Although I’m enjoying all of my classes this semester, I must confess to some challenges when tackling the readings for IST 616 – Information Resources: Organization and Access. Librarians love acronyms. Although I am generally fond of acronyms myself, I seem to have met my match in this particular class regarding the number I’m able to absorb, understand, and remember: AACR2, DC, RDA, MODS, DACS, CCO, EAD, MARC, CDWA, VRA Core, TEI, CIDOC, ONIX, etc.
Last week, I cheekily shared my opinion that reading the textbook reminded me of this (only with no Robin Williams, so much less fun):
My mind is well and truly boggled by all these acronyms. Only the well-organized lectures of the professor, weekly visits to office hours, and class discussions with other students have kept me from losing my mind. I’m in the midst of making flash cards to aid my memory, but confess that I’ve viewed the above video clip multiple times as a stress-reduction technique.

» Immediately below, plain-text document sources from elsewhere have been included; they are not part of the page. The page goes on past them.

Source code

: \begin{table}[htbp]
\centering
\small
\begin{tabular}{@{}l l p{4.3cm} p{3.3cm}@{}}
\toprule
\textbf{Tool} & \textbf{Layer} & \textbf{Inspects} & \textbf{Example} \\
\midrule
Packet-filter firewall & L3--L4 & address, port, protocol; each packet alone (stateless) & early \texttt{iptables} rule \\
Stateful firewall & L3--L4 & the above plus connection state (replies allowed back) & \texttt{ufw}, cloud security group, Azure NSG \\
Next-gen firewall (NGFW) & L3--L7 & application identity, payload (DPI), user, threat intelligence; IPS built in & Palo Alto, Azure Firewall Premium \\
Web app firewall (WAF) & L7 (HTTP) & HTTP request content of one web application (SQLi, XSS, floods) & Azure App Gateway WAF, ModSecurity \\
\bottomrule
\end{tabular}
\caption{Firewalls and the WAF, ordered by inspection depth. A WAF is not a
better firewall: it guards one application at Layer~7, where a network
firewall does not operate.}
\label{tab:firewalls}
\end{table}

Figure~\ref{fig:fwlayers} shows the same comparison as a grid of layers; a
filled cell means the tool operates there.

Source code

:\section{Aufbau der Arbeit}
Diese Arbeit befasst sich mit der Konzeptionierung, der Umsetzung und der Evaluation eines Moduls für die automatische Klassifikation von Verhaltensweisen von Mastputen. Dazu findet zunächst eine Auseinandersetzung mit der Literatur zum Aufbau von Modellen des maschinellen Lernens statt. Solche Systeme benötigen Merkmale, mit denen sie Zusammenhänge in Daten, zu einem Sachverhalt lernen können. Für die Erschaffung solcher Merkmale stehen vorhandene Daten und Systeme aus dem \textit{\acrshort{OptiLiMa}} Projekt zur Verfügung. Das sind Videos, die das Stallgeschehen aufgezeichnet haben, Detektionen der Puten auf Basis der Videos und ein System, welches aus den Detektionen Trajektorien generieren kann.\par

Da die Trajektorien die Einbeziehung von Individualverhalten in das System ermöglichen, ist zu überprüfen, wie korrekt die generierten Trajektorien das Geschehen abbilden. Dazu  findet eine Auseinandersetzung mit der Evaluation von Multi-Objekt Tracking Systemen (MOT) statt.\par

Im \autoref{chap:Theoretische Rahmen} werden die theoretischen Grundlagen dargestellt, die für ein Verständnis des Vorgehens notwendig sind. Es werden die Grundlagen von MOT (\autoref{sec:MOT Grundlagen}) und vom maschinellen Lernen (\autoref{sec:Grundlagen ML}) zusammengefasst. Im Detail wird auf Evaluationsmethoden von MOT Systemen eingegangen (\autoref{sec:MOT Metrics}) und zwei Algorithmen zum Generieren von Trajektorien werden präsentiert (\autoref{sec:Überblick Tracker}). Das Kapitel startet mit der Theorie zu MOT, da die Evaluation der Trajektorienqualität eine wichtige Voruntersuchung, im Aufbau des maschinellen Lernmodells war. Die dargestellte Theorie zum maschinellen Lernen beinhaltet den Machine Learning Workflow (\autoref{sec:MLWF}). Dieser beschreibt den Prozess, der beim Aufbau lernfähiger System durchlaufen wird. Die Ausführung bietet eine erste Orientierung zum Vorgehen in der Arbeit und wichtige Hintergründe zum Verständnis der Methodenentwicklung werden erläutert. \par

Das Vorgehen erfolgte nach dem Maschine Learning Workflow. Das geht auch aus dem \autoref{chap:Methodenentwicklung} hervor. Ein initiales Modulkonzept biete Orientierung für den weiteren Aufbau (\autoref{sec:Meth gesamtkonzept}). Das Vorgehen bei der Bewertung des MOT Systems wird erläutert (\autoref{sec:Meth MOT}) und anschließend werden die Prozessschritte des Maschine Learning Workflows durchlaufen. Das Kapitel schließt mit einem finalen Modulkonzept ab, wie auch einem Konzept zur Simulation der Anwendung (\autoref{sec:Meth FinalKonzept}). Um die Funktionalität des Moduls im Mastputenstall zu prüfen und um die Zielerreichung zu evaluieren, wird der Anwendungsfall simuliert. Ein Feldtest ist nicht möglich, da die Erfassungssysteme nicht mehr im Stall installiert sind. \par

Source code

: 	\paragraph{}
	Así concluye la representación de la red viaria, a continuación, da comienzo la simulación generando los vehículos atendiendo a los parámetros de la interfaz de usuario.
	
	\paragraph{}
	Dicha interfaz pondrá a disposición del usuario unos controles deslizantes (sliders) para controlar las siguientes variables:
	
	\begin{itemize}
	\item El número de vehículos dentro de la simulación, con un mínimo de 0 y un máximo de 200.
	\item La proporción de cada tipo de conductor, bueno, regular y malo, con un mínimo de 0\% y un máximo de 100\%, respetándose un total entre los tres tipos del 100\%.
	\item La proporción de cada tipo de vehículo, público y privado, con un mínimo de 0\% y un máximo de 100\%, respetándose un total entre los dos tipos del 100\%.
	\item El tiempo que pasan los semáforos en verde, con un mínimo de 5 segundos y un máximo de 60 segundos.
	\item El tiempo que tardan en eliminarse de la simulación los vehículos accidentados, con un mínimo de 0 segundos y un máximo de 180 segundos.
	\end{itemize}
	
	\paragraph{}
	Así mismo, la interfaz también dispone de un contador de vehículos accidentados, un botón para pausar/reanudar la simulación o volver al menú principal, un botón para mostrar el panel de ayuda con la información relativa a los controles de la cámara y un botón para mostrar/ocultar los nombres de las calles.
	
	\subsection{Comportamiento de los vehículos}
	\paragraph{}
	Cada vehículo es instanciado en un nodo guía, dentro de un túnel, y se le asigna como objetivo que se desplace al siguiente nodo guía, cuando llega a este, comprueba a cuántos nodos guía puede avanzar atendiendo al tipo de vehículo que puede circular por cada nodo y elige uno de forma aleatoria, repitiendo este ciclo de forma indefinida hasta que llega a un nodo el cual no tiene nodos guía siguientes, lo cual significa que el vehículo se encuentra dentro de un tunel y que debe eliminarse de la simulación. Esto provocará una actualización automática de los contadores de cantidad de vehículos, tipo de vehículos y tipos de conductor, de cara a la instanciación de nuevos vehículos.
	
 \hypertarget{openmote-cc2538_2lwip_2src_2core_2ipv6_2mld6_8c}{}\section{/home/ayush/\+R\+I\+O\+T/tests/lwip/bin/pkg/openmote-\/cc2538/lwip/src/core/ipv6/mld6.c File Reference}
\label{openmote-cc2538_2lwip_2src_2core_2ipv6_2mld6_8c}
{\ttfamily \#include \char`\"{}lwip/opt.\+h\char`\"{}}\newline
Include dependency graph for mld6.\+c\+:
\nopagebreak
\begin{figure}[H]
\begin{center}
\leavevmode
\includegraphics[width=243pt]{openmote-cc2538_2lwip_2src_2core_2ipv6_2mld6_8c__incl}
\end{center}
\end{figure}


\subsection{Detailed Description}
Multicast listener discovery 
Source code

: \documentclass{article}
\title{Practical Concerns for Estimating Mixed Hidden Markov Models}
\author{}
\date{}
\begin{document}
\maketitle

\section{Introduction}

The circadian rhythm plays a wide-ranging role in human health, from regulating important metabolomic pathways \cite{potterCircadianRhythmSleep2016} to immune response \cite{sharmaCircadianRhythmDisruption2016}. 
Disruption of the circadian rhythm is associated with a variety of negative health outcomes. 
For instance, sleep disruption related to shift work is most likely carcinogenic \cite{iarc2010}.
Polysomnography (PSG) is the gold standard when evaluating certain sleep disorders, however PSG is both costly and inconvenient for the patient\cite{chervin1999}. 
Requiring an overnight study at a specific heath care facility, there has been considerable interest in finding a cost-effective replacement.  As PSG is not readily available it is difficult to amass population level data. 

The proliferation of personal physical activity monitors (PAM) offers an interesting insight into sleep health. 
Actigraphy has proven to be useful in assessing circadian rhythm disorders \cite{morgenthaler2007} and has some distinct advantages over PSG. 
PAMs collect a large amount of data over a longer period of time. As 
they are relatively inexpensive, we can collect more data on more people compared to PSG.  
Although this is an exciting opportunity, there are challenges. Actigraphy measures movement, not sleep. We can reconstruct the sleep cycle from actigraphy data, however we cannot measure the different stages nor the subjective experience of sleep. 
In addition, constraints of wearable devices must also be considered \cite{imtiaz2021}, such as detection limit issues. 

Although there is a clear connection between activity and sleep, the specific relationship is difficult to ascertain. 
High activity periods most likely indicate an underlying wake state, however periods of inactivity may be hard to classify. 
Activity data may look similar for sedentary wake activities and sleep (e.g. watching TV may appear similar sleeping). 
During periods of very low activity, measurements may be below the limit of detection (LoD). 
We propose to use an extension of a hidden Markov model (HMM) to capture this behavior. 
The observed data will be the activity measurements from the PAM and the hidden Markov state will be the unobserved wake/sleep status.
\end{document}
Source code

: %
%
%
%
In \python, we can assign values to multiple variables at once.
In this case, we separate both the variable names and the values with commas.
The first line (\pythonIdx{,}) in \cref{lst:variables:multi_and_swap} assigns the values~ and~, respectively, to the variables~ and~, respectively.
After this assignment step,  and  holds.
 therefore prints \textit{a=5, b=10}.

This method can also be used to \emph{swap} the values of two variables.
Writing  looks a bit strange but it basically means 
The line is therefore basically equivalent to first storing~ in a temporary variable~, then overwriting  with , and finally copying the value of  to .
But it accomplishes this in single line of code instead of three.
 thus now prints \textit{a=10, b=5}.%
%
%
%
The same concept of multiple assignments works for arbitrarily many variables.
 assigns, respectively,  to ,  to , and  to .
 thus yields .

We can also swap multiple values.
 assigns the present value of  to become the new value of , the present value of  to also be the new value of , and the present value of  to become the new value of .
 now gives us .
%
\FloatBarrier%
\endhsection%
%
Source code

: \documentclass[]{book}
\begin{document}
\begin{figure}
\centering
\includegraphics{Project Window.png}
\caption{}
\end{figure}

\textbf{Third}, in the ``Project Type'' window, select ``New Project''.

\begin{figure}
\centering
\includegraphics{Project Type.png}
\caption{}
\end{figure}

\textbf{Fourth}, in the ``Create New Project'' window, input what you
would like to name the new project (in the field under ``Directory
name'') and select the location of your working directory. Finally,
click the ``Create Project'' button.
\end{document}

Tonight, I’ve been skimming the AACR2 section of the RDA Toolkit in preparing for my Friday morning class. In spite of being blessedly free of acronyms, the reading is not without its challenges. My brain seems determined to treat it like semi-comprehensible legalese. What’s a girl to do when confronted with instructions like:
Base the description on the first part or, lacking this, on the earliest available part. For numbered multipart monographs, the first part is the lowest numbered part. For unnumbered multipart monographs, the first part is the part with the earliest publication, distribution, etc., date.